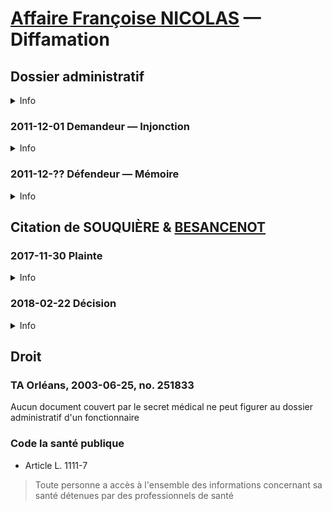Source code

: # [Affaire Françoise NICOLAS](fn.md) — Diffamation

## <a id="admin"></a> Dossier administratif

<details>
  <summary>Info</summary>
* Demandeur: Françoise NICOLAS
* Défendeur: MAE
* Objet: 
    1. Retrait du dossier administratif de document émis par
        - l'inspection, non signé, du [2009-08-05](drh.md#inspec)
        - [Hervé BESANCENOT](whoswho#besanc) [du 2008-10-10](drh#sit1)
        - [Hervé BESANCENOT](whoswho#besanc) du [2008-11-21](drh#sit2)
    2. Refus de communication de son dossier médical
</details>

### 2011-12-01 Demandeur — Injonction
<details>
  <summary>Info</summary>

🚧 Le jour de la date

* Destinataire: MAE
* [piece](../pieces/identifiant/330f0a2a)
</details>

### 2011-12-?? Défendeur — Mémoire
<details>
  <summary>Info</summary>

* [piece](../pieces/identifiant/1dae248)
</details>

## Citation de SOUQUIÈRE & [BESANCENOT](./whoswho#besanc)

### 2017-11-30 Plainte
<details>
  <summary>Info</summary>

* [piece](../pieces/identifiant/18a8bf5c)
</details>

### 2018-02-22 Décision
<details>
  <summary>Info</summary>

* [piece](../pieces/identifiant/d506a5d7)
</details>

## Droit
### TA Orléans, 2003-06-25, no. 251833
Aucun document couvert par le secret médical ne peut figurer au dossier administratif d'un fonctionnaire
### Code la santé publique
* Article L. 1111-7
> Toute personne a accès à l'ensemble des informations concernant sa santé détenues par des professionnels de santé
▬▬▬▬▬▬
▶ **How to complete this task**: Say how many lines in the records include the string "NICOLAS", giving the figure by itself.

▶ **Written answer**: 2